**WHAT NEEDS TO BE DONE**
For the listing below, count the lines that contain "cursor" and report only the number.

**INPUT RECORDS**
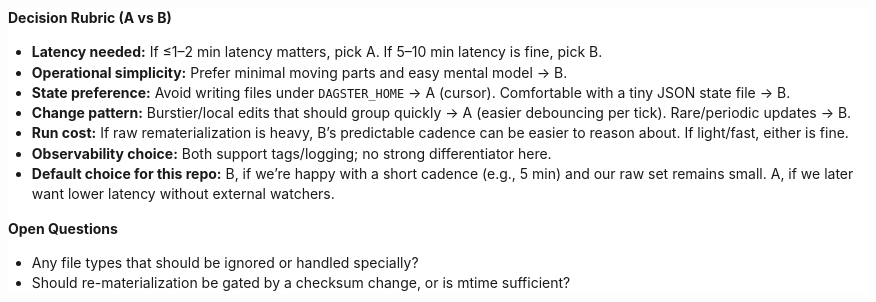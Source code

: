 **Decision Rubric (A vs B)**
- **Latency needed:** If ≤1–2 min latency matters, pick A. If 5–10 min latency is fine, pick B.
- **Operational simplicity:** Prefer minimal moving parts and easy mental model → B.
- **State preference:** Avoid writing files under `DAGSTER_HOME` → A (cursor). Comfortable with a tiny JSON state file → B.
- **Change pattern:** Burstier/local edits that should group quickly → A (easier debouncing per tick). Rare/periodic updates → B.
- **Run cost:** If raw rematerialization is heavy, B’s predictable cadence can be easier to reason about. If light/fast, either is fine.
- **Observability choice:** Both support tags/logging; no strong differentiator here.
- **Default choice for this repo:** B, if we’re happy with a short cadence (e.g., 5 min) and our raw set remains small. A, if we later want lower latency without external watchers.

**Open Questions**
- Any file types that should be ignored or handled specially?
- Should re-materialization be gated by a checksum change, or is mtime sufficient?
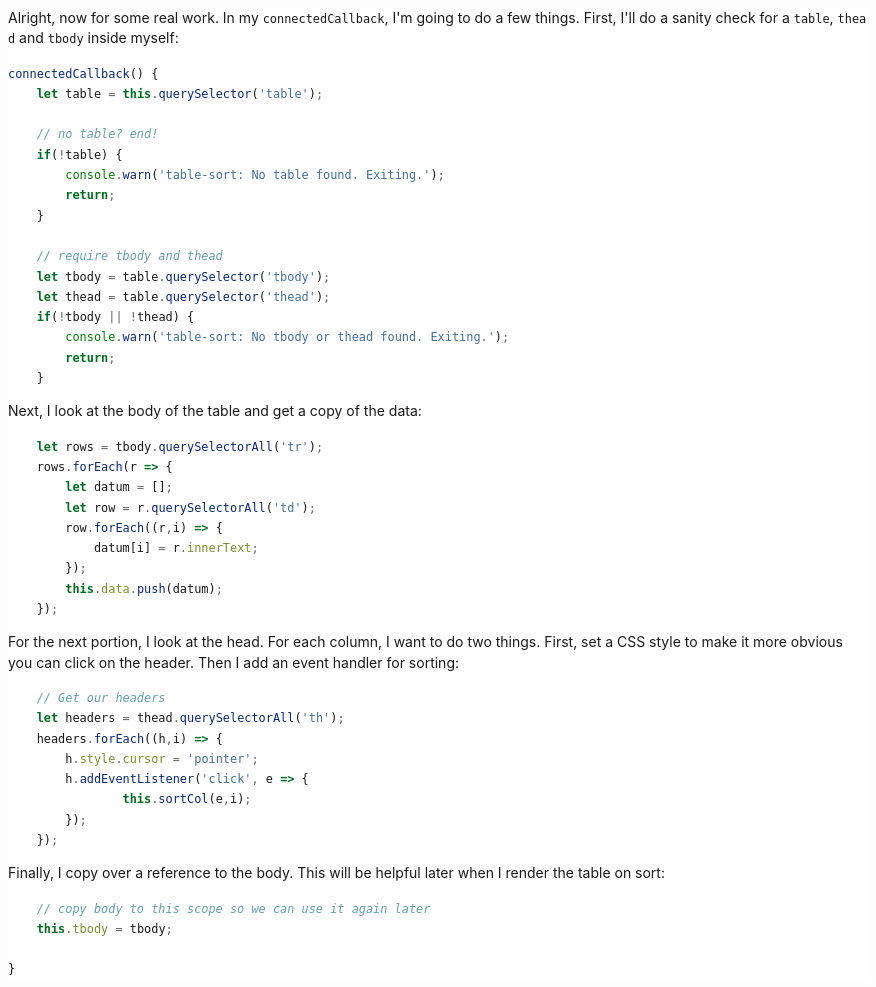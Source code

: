 Alright, now for some real work. In my `connectedCallback`, I'm going to do a few things. First, I'll do a sanity check for a `table`, `thead` and `tbody` inside myself:


```js
connectedCallback() {
	let table = this.querySelector('table');

	// no table? end!
	if(!table) {
		console.warn('table-sort: No table found. Exiting.');
		return;
	}
	
	// require tbody and thead
	let tbody = table.querySelector('tbody');
	let thead = table.querySelector('thead');
	if(!tbody || !thead) {
		console.warn('table-sort: No tbody or thead found. Exiting.');
		return;			
	}
```

Next, I look at the body of the table and get a copy of the data:

```js
	let rows = tbody.querySelectorAll('tr');
	rows.forEach(r => {
		let datum = [];
		let row = r.querySelectorAll('td');
		row.forEach((r,i) => {
			datum[i] = r.innerText;
		});
		this.data.push(datum);
	});
```

For the next portion, I look at the head. For each column, I want to do two things. First, set a CSS style to make it more obvious you can click on the header. Then I add an event handler for sorting:

```js
	// Get our headers
	let headers = thead.querySelectorAll('th');
	headers.forEach((h,i) => {
		h.style.cursor = 'pointer';
		h.addEventListener('click', e => {
				this.sortCol(e,i);
		});
	});
```

Finally, I copy over a reference to the body. This will be helpful later when I render the table on sort:

```js
	// copy body to this scope so we can use it again later
	this.tbody = tbody;

}
```
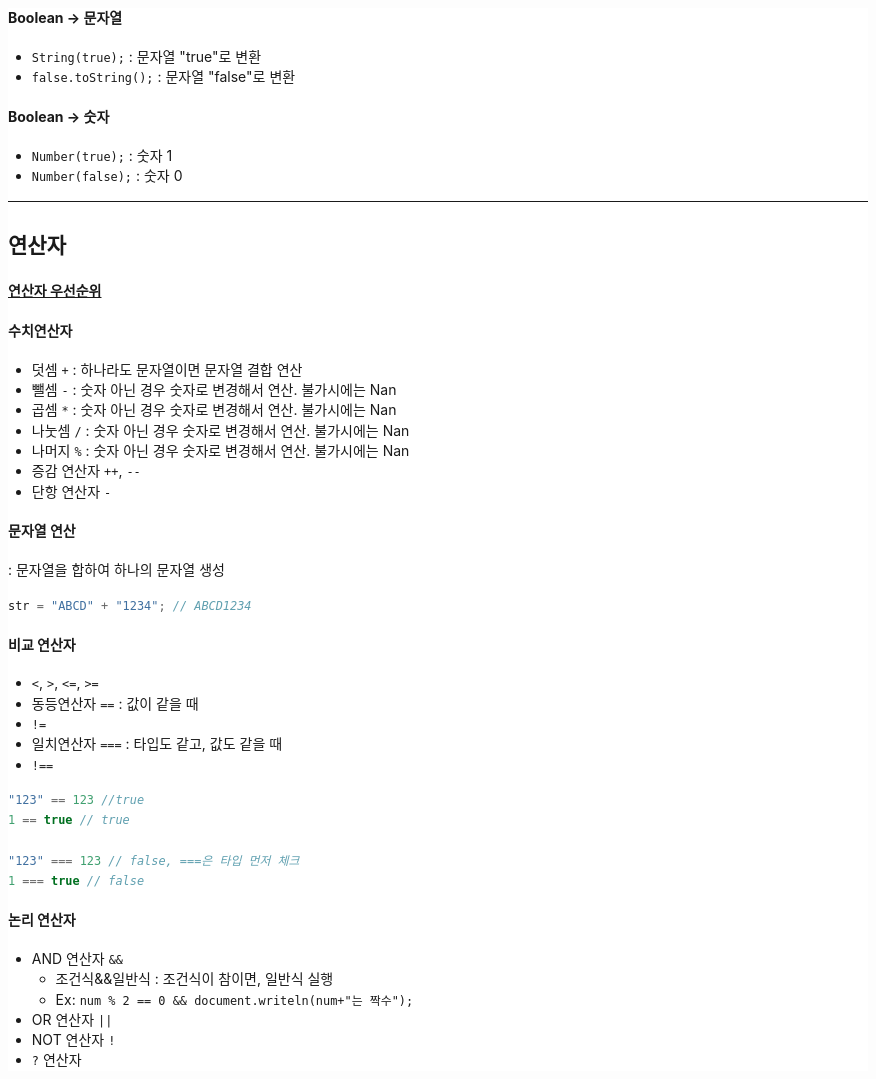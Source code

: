 #### Boolean -> 문자열
- `String(true);` : 문자열 "true"로 변환
- `false.toString();` : 문자열 "false"로 변환

#### Boolean -> 숫자
- `Number(true);` : 숫자 1
- `Number(false);` : 숫자 0

---
## 연산자 

#### [연산자 우선순위](https://www.tcpschool.com/javascript/js_operator_arithmetic)

#### 수치연산자
- 덧셈 `+` : 하나라도 문자열이면 문자열 결합 연산 
- 뺄셈 `-` : 숫자 아닌 경우 숫자로 변경해서 연산. 불가시에는 Nan
- 곱셈 `*` : 숫자 아닌 경우 숫자로 변경해서 연산. 불가시에는 Nan
- 나눗셈 `/` : 숫자 아닌 경우 숫자로 변경해서 연산. 불가시에는 Nan
- 나머지 `%` : 숫자 아닌 경우 숫자로 변경해서 연산. 불가시에는 Nan
- 증감 연산자 `++`, `--`
- 단항 연산자 `-`

#### 문자열 연산
: 문자열을 합하여 하나의 문자열 생성
``` javascript
str = "ABCD" + "1234"; // ABCD1234
```

#### 비교 연산자
- `<`, `>`, `<=`, `>=`
- 동등연산자 `==` : 값이 같을 때
- `!=`
- 일치연산자 `===` : 타입도 같고, 값도 같을 때
- `!==`
``` javascript
"123" == 123 //true
1 == true // true

"123" === 123 // false, ===은 타입 먼저 체크
1 === true // false
```

#### 논리 연산자
- AND 연산자 `&&`
    - 조건식&&일반식 : 조건식이 참이면, 일반식 실행
    - Ex: `num % 2 == 0 && document.writeln(num+"는 짝수");`
- OR 연산자 `||`
- NOT 연산자 `!`
- `?` 연산자
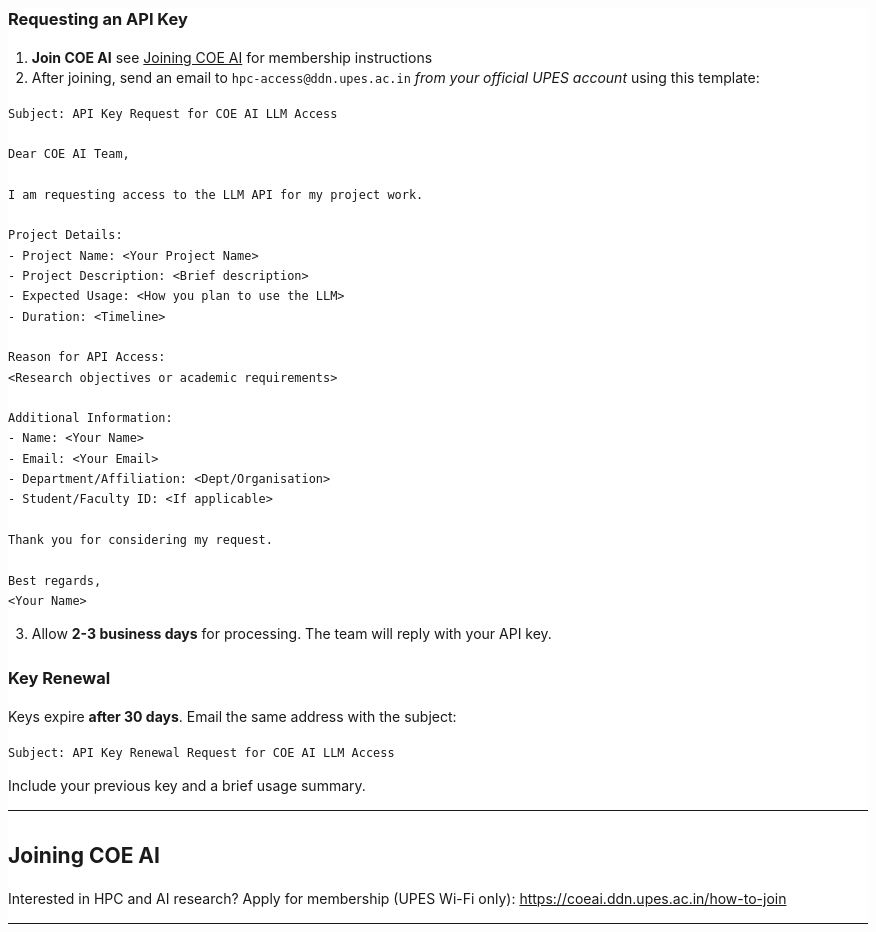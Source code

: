 ### Requesting an API Key

1. **Join COE AI** see [Joining COE AI](#joining-coe-ai) for membership instructions
2. After joining, send an email to `hpc-access@ddn.upes.ac.in` *from your official UPES account* using this template:

```
Subject: API Key Request for COE AI LLM Access

Dear COE AI Team,

I am requesting access to the LLM API for my project work.

Project Details:
- Project Name: <Your Project Name>
- Project Description: <Brief description>
- Expected Usage: <How you plan to use the LLM>
- Duration: <Timeline>

Reason for API Access:
<Research objectives or academic requirements>

Additional Information:
- Name: <Your Name>
- Email: <Your Email>
- Department/Affiliation: <Dept/Organisation>
- Student/Faculty ID: <If applicable>

Thank you for considering my request.

Best regards,
<Your Name>
```

3. Allow **2-3 business days** for processing. The team will reply with your API key.

### Key Renewal

Keys expire **after 30 days**. Email the same address with the subject:
```
Subject: API Key Renewal Request for COE AI LLM Access
```

Include your previous key and a brief usage summary.

---

## Joining COE AI

Interested in HPC and AI research? Apply for membership (UPES Wi-Fi only):
<https://coeai.ddn.upes.ac.in/how-to-join>

---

**ANSWER TO THE PROBLEM**
2